The figures from the first mail were based on kernels that were not
instrumented. It so happened that this run was based on an instrumented
kernel to get the congestion_wait figures so the results are different.

However, the results vary a lot. In some cases, it will spike just as
2.6.32-rc6-0000006-dm-crypt-unplug did. The reported figure is the
average of 4 fake-gitk runs. I don't have the standard deviation handy
but it's high.

> >
> > In general, the patch reduces the amount of time direct reclaimers are
> > spending on congestion_wait.
> >
> > > It includes my patch from last night, along with changes to force dm to
> > > unplug when its IO queues empty.
> > >
> > > The problem goes like this:
> > >
> > > Process: submit read bio
> > > dm: put bio onto work queue
> > > process: unplug
> > > dm: work queue finds bio, does a generic_make_request
> > >
> > > The end result is that we miss the unplug completely. dm-crypt needs to
> > > unplug for sync bios. This patch also changes it to unplug whenever the
> > > queue is empty, which is far from ideal but better than missing the
> > > unplugs.
> > >
> > > This doesn't completely fix io stalls I'm seeing with dm-crypt, but its
> > > my best guess. If it works, I'll break it up and submit for real to
> > > the dm people.
> > >
> >
> > Out of curiousity, how are you measuring IO stalls? In the tests I'm doing,
> > the worker processes output their progress and it should be at a steady
> > rate. I considered a stall to be an excessive delay between updates which
> > is a pretty indirect measure.
>
> I just setup a crypto disk and did dd if=/dev/zero of=/mnt/foo bs=1M
>
> If you watch vmstat 1, there's supposed to be a constant steam of IO to
> the disk. If a whole second goes by with zero IO, we're doing something
> wrong, I get a number of multi-second stalls where we are just waiting
> for IO to happen.
>

Ok, cool.

> Most of the time I was able to catch a sysrq-w for it, someone was
> waiting on a read to finish. It isn't completely clear to me if the
> unplugging is working properly.
>

The machines I'm using are now tied up doing the same tests with dm-crypt
and then I need to rerun with dm-crypt with the changed patches. It'll be
early next week before the machines free up again for me to investigate your
patch more but initial results look promising at least.

--
Mel Gorman
Part-time Phd Student Linux Technology Center
University of Limerick IBM Dublin Software Lab

2009-11-16 16:46:09

by Milan Broz

[permalink] [raw]
Subject: Re: [PATCH 0/7] Reduce GFP_ATOMIC allocation failures, candidate fix V3

On 11/13/2009 03:46 AM, Chris Mason wrote:
> On Thu, Nov 12, 2009 at 05:00:05PM -0500, Chris Mason wrote:
>
> [ ...]
>
>>
>> The punch line is that the btrfs guy thinks we can solve all of this with
>> just one more thread. If we change dm-crypt to have a thread dedicated
>> to sync IO and a thread dedicated to async IO the system should smooth
>> out.

Please, can you cc DM maintainers with these kind of patches? dm-devel list at least.

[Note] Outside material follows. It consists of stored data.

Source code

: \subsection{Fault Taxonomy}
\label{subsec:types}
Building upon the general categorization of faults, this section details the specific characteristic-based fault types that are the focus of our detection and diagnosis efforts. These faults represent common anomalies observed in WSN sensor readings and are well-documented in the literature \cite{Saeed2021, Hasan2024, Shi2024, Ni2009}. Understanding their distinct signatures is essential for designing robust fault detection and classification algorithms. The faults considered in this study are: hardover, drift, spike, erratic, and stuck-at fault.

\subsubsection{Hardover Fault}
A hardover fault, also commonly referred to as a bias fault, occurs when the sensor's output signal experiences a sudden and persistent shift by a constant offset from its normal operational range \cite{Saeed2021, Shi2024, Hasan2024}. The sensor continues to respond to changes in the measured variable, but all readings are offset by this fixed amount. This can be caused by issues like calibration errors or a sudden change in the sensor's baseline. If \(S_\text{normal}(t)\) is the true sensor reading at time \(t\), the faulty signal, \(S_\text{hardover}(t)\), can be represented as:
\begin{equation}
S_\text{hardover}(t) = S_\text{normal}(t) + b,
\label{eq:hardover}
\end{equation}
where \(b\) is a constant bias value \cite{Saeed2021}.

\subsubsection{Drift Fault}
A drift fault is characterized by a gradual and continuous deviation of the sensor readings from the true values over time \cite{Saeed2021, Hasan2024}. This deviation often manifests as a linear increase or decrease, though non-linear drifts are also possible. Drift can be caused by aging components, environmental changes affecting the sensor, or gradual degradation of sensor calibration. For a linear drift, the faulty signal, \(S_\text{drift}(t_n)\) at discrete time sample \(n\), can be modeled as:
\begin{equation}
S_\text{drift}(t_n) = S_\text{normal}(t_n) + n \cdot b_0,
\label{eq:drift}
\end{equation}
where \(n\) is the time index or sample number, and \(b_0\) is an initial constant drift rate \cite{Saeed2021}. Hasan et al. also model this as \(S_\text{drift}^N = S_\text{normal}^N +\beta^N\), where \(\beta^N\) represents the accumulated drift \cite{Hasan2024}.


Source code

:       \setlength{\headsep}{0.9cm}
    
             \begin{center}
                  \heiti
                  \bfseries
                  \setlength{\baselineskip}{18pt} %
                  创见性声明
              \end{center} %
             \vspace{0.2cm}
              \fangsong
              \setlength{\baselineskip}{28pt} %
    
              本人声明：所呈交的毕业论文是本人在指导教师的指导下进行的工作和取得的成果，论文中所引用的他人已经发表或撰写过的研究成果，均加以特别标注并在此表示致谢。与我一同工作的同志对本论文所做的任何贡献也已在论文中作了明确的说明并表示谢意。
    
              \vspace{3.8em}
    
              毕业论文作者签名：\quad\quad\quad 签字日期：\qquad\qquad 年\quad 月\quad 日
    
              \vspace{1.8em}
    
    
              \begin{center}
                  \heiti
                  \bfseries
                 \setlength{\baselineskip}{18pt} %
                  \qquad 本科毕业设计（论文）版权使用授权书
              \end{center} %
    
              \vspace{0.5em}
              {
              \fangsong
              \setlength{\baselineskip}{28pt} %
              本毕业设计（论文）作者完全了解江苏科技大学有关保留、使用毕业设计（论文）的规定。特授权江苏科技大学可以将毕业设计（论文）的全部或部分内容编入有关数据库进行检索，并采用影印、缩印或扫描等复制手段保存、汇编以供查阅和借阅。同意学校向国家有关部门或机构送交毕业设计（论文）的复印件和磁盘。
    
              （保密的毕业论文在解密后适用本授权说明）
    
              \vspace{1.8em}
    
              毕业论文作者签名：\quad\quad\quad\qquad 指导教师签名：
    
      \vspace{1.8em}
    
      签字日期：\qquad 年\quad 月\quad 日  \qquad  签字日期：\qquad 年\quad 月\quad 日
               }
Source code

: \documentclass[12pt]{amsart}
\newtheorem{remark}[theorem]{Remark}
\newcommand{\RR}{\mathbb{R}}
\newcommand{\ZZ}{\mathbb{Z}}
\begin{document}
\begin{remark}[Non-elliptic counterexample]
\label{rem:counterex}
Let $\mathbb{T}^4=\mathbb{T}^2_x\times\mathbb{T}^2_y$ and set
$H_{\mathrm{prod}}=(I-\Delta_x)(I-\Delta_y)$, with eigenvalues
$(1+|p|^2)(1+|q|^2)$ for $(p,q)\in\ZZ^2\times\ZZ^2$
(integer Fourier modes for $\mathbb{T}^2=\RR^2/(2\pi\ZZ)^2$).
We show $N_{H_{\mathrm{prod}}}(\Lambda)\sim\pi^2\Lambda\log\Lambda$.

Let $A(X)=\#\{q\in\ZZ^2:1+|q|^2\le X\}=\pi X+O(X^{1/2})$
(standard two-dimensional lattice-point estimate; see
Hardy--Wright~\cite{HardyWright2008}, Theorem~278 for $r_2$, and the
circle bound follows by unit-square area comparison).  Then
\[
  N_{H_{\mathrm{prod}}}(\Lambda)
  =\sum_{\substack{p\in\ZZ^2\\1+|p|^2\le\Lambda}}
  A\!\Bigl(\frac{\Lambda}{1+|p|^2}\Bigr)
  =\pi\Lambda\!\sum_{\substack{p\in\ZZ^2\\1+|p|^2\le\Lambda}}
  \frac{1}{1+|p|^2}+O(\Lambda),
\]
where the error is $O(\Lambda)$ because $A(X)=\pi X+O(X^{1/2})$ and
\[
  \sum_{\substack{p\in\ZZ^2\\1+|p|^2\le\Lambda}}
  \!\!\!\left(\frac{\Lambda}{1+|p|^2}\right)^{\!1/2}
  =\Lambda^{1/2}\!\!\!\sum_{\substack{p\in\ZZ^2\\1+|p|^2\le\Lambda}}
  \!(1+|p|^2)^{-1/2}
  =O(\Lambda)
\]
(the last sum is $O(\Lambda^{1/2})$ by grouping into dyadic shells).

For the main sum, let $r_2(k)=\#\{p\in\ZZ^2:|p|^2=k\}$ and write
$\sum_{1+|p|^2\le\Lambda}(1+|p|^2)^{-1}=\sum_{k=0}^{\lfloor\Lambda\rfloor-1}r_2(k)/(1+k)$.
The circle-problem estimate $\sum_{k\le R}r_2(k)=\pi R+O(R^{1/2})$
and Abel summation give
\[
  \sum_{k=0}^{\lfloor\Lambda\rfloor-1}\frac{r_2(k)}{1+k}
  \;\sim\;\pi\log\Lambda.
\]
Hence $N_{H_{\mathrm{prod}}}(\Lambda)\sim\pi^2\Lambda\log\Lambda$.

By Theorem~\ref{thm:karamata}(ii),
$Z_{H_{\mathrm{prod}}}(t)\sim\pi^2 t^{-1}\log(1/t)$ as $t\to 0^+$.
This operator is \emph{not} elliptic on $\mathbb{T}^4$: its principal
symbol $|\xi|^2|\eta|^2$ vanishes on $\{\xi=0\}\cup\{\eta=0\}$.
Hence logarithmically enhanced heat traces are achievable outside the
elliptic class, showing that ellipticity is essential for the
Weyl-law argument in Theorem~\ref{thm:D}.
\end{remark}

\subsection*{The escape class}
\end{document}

Note that the crypt requests can be already processed synchronously or asynchronously,
depending on used crypto module (async it is in the case of some hw acceleration).

Adding another queue make the situation more complicated and because the crypt
requests can be queued in crypto layer I am not sure that this solution will help
in this situation at all.
(Try to run that with AES-NI acceleration for example.)


Milan
--
[email protected]

2009-11-16 18:37:39

by Chris Mason

[permalink] [raw]
Subject: Re: [PATCH 0/7] Reduce GFP_ATOMIC allocation failures, candidate fix V3

On Mon, Nov 16, 2009 at 05:44:07PM +0100, Milan Broz wrote:
> On 11/13/2009 03:46 AM, Chris Mason wrote:
> > On Thu, Nov 12, 2009 at 05:00:05PM -0500, Chris Mason wrote:
> >
> > [ ...]
> >
> >>
> >> The punch line is that the btrfs guy thinks we can solve all of this with
> >> just one more thread. If we change dm-crypt to have a thread dedicated
> >> to sync IO and a thread dedicated to async IO the system should smooth
> >> out.
>
> Please, can you cc DM maintainers with these kind of patches? dm-devel list at least.
>

Well, my current patch is a hack. If I had come up with a proven theory
(hopefully Mel can prove it ;), it definitely would have gone through
the dm-devel lists.

> Note that the crypt requests can be already processed synchronously or asynchronously,
> depending on used crypto module (async it is in the case of some hw acceleration).
>
> Adding another queue make the situation more complicated and because the crypt
> requests can be queued in crypto layer I am not sure that this solution will help
> in this situation at all.
> (Try to run that with AES-NI acceleration for example.)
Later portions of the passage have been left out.